Falling unemployment is usually something to cheer for. Right now, though, the lower the unemployment rate goes, the more fraught the Federal Reserve’s efforts to cool the economy could become.

The unemployment rate is already very low—the Labor Department on Friday reported that last month it slipped to 3.6% from 3.8% a month earlier, bringing it close to the 50-year nadir of 3.5% it registered in February 2020, right before the pandemic hit. And it could easily go even lower in the months ahead, perhaps significantly so.

Here is some math to think about: Friday’s employment report also showed that the economy added 431,000 jobs last month and also included upward revisions to the previous two months. The average payrolls increase over the first three months of the year now stands at 561,667 jobs, or a little less than 0.4%. Now imagine if the separate employment figure used to construct the unemployment rate grew at that rate for the rest of the year. Assume that the labor force—the group of working-age Americans who are either working or looking for work—grows at the same pace as the overall population.Then by December, the unemployment rate would be 0.8%.
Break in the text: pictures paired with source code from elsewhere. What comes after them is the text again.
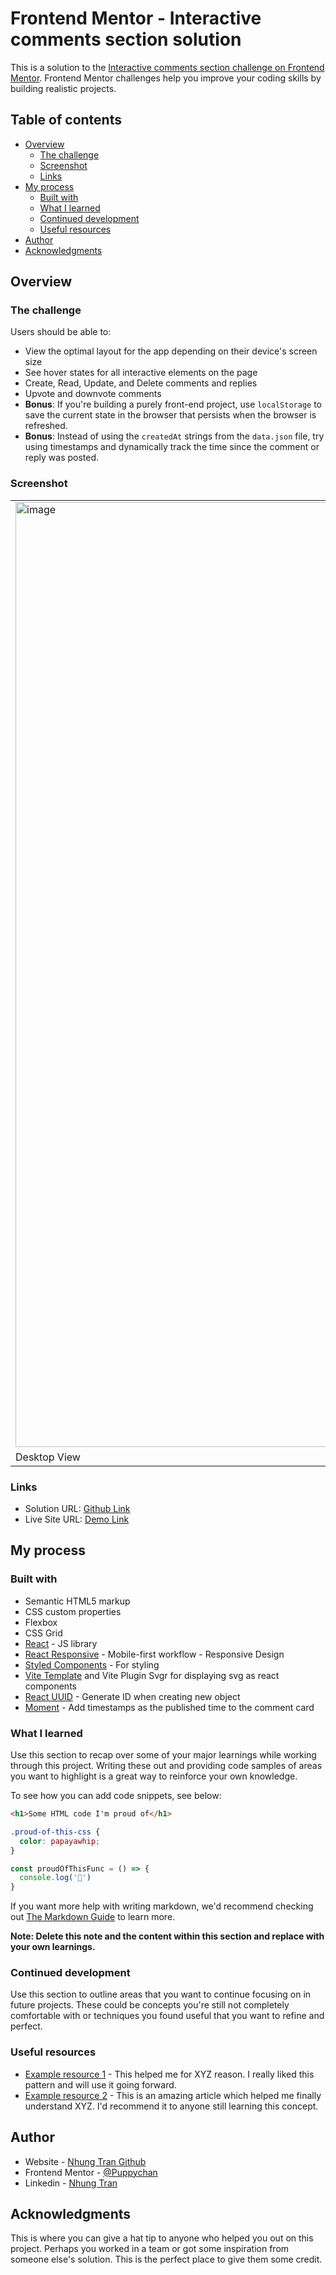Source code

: # Frontend Mentor - Interactive comments section solution

This is a solution to the [Interactive comments section challenge on Frontend Mentor](https://www.frontendmentor.io/challenges/interactive-comments-section-iG1RugEG9). Frontend Mentor challenges help you improve your coding skills by building realistic projects. 

## Table of contents

- [Overview](#overview)
  - [The challenge](#the-challenge)
  - [Screenshot](#screenshot)
  - [Links](#links)
- [My process](#my-process)
  - [Built with](#built-with)
  - [What I learned](#what-i-learned)
  - [Continued development](#continued-development)
  - [Useful resources](#useful-resources)
- [Author](#author)
- [Acknowledgments](#acknowledgments)

## Overview

### The challenge

Users should be able to:

- View the optimal layout for the app depending on their device's screen size
- See hover states for all interactive elements on the page
- Create, Read, Update, and Delete comments and replies
- Upvote and downvote comments
- **Bonus**: If you're building a purely front-end project, use `localStorage` to save the current state in the browser that persists when the browser is refreshed.
- **Bonus**: Instead of using the `createdAt` strings from the `data.json` file, try using timestamps and dynamically track the time since the comment or reply was posted.

### Screenshot


<table border="0">
  <tr>
      <td><img width="1512" alt="image" src="https://user-images.githubusercontent.com/32950625/194996475-a0c21722-0029-422d-94c9-8992240ecbae.png"></td>
      <td><img width="243" alt="image" src="https://user-images.githubusercontent.com/32950625/194996657-2670bc30-fa37-4c59-99b9-a4abb3305a44.png"></td>
  </tr>
  <tr>
    <td>Desktop View</td>
    <td>Mobile View</td>
  </tr>
</table>

### Links

- Solution URL: [Github Link](https://github.com/Puppychan/InteractiveComments)
- Live Site URL: [Demo Link](https://matsuri-interactive-comments.netlify.app/)

## My process

### Built with

- Semantic HTML5 markup
- CSS custom properties
- Flexbox
- CSS Grid
- [React](https://reactjs.org/) - JS library
- [React Responsive](https://medium.com/@techrally/react-responsive-its-pretty-cool-d61e5ed56d95) -  Mobile-first workflow - Responsive Design
- [Styled Components](https://styled-components.com/) - For styling
- [Vite Template](https://vitejs.dev/guide/) and Vite Plugin Svgr for displaying svg as react components
- [React UUID](https://www.npmjs.com/package/react-uuid) - Generate ID when creating new object
- [Moment](https://momentjs.com/) - Add timestamps as the published time to the comment card

### What I learned

Use this section to recap over some of your major learnings while working through this project. Writing these out and providing code samples of areas you want to highlight is a great way to reinforce your own knowledge.

To see how you can add code snippets, see below:

```html
<h1>Some HTML code I'm proud of</h1>
```
```css
.proud-of-this-css {
  color: papayawhip;
}
```
```js
const proudOfThisFunc = () => {
  console.log('🎉')
}
```

If you want more help with writing markdown, we'd recommend checking out [The Markdown Guide](https://www.markdownguide.org/) to learn more.

**Note: Delete this note and the content within this section and replace with your own learnings.**

### Continued development

Use this section to outline areas that you want to continue focusing on in future projects. These could be concepts you're still not completely comfortable with or techniques you found useful that you want to refine and perfect.


### Useful resources

- [Example resource 1](https://www.example.com) - This helped me for XYZ reason. I really liked this pattern and will use it going forward.
- [Example resource 2](https://www.example.com) - This is an amazing article which helped me finally understand XYZ. I'd recommend it to anyone still learning this concept.


## Author

- Website - [Nhung Tran Github](https://github.com/Puppychan/)
- Frontend Mentor - [@Puppychan](https://www.frontendmentor.io/profile/Puppychan)
- Linkedin - [Nhung Tran](https://www.linkedin.com/in/nhung-tran-528396210/)

## Acknowledgments

This is where you can give a hat tip to anyone who helped you out on this project. Perhaps you worked in a team or got some inspiration from someone else's solution. This is the perfect place to give them some credit.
Sure, that seems bonkers, so let us assume employment will grow at half the recent payroll growth rate. Then the unemployment rate would be 2.5%, matching a record low set during a couple of months back in 1953. That still seems a bit ridiculous, so now let us assume the easing of the pandemic and ample employment opportunities bring more people back into the job hunt, and the labor force participation rate—the labor force as a share of the working-age population—goes to 62.9% in December from March’s 62.4%. Then we get an unemployment rate of 3.3%, which is merely the lowest level since October 1953.

Mind you, none of this is a forecast: Job growth could slow more seriously, or even more people could enter the labor force, and so on. But it underscores a dynamic in which it seems more likely than not that the unemployment rate is going to keep falling, adding to wage pressures and worrying the Fed. Indeed, in their latest projections, Fed policy makers put their long-run unemployment-rate forecast, which can be thought of as the just-right level in which as many people as possible are employed without inviting too much inflation, at 4%. At the very least it seems as if the Fed would like to cool off the job market to the point where the unemployment rate was no longer falling.

One problem, however, is that if things cool down to the point where the unemployment rate is moving higher at anything more than a very gradual rate, big problems can arise. The Sahm rule, put forth by economist Claudia Sahm, says that if the average of the unemployment rate over three months rises a half-percentage point or more above its low over the previous year, the economy is in a recession. Besides its history of accuracy, it also underscores the important point that, once the unemployment rate makes an obvious turn higher, it tends to keep going up.

The best outcome right now would be for inflation to start cooling and for the unemployment rate to stabilize, allowing the Fed to avoid slamming on the brakes. But there aren’t any guarantees that that is the outcome we are going to get.